Si pemuda pun mengangguk dan berjanji akan berubah menjadi lebih baik. “Saya akan cari pekerjaan. Saya bukan orang yang malas. Saya suka bekerja,” jawabnya.

Pembicaraan di atas bukan di sebuah ruang konseling atau sekolah, melainkan di sebuah ruang pengadilan suku Indian di negara bagian Washington State, Amerika Serikat. Sang perempuan adalah hakim pada Pengadilan Suku Tulalip, dan si pemuda adalah ‘pesakitan’ yang duduk di kursi terdakwa.

Pengadilan Suku Tulalip ini memang terkenal lebih sering menggunakan pendekatan rehabilitasi, dibanding menghukum, terhadap terdakwa; bahkan, hakim menyebut terdakwa sebagai kliennya.

“Kami tidak suka memasukan orang ke penjara. Kami biasanya memasukkan mereka ke pusat mental counseling atau menyediakan pelatihan kerja dan pendidikan,” ujar Direktur Pengadilan Suku Tulalip Wendy Church, kepada hukumonline, Jumat (16/11). 
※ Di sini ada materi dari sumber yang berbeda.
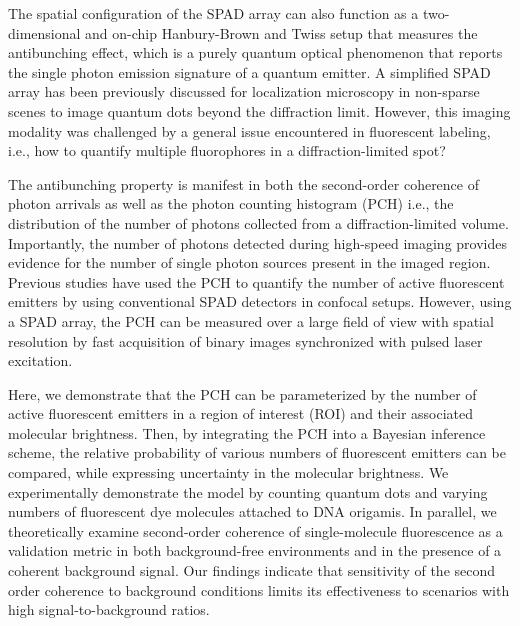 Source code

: The spatial configuration of the SPAD array can also function as a two-dimensional and on-chip Hanbury-Brown and Twiss setup that measures the antibunching effect, which is a purely quantum optical phenomenon \parencite{Tenne2019,Treussart2001,Schwartz2012,Ta2010} that reports the single photon emission signature of a quantum emitter. A simplified SPAD array has been previously discussed for localization microscopy in non-sparse scenes \parencite{Israel2017} to image quantum dots beyond the diffraction limit. However, this imaging modality was challenged by a general issue encountered in fluorescent labeling, i.e., how to quantify multiple fluorophores in a diffraction-limited spot? 

The antibunching property is manifest in both the second-order coherence of photon arrivals as well as the photon counting histogram (PCH) \parencite{Chen1999,Huang2004} i.e., the distribution of the number of photons collected from a diffraction-limited volume. Importantly, the number of photons detected during high-speed imaging provides evidence for the number of single photon sources present in the imaged region. Previous studies have used the PCH to quantify the number of active fluorescent emitters by using conventional SPAD detectors in confocal setups. However, using a SPAD array, the PCH can be measured over a large field of view with spatial resolution by fast acquisition of binary images synchronized with pulsed laser excitation. 

Here, we demonstrate that the PCH can be parameterized by the number of active fluorescent emitters in a region of interest (ROI) and their associated molecular brightness. Then, by integrating the PCH into a Bayesian inference scheme, the relative probability of various numbers of fluorescent emitters can be compared, while expressing uncertainty in the molecular brightness. We experimentally demonstrate the model by counting quantum dots and varying numbers of fluorescent dye molecules attached to DNA origamis. In parallel, we theoretically examine second-order coherence of single-molecule fluorescence as a validation metric in both background-free environments and in the presence of a coherent background signal. Our findings indicate that sensitivity of the second order coherence to background conditions limits its effectiveness to scenarios with high signal-to-background ratios.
Ketua Pengadilan Suku Tulalip Theresa M Pouley menjelaskan bahwa pengadilan yang dipimpinnya ini tidak menggunakan istilah ‘terdakwa’ untuk mereka yang duduk di kursi pesakitan, melainkan menyebut mereka sebagai klien. “Tugas saya adalah menyediakan pelayanan kepada mereka,” ujarnya.

Meski begitu, Theresa mengakui bahwa penggunaan istilah ‘klien-pengadilan’ ini hanya bisa digunakan pada pembicaraan sehari-hari, bukan pada berkas pengadilan seperti putusan. “Karena hukum di Amerika belum mengenal istilah ‘klien-pengadilan’ ini,” tambahnya.

Wendy menambahkan istilah ‘klien-pengadilan’ ini merupakan ide Theresa Pouley agar terdakwa merasa lebih dekat dengan pengadilan.

Pengadilan Suku Tulalip merupakan satu dari sekian banyak pengadilan suku Indian di Amerika Serikat. Di negara bagian Washington State saja, ada sekitar 29 pengadilan suku Indian (termasuk dua pengadilan tingkat banding). Mereka memiliki undang-undang dan aturannya sendiri, walaupun dalam beberapa kasus masih mengikuti hukum federal Amerika Serikat.

Pihak Berperkara
Theresa menjelaskan jurisdiksi pengadilannya sangat ketat dan terbatas. Dalam kasus pidana, hukum federal membatasi bahwa pengadilan ini hanya bisa mengadili orang-orang yang berasal dari suku Indian yang diakui yang kejahatannya berada di sekitar reservasi Indian.

Sebagai informasi, suku Indian Tulalip memiliki wilayah khusus yang disebut reservasi. Konsepnya semacam otonomi khusus dimana ada pemerintah daerah sendiri, bahkan Tulalip memiliki polisi sendiri.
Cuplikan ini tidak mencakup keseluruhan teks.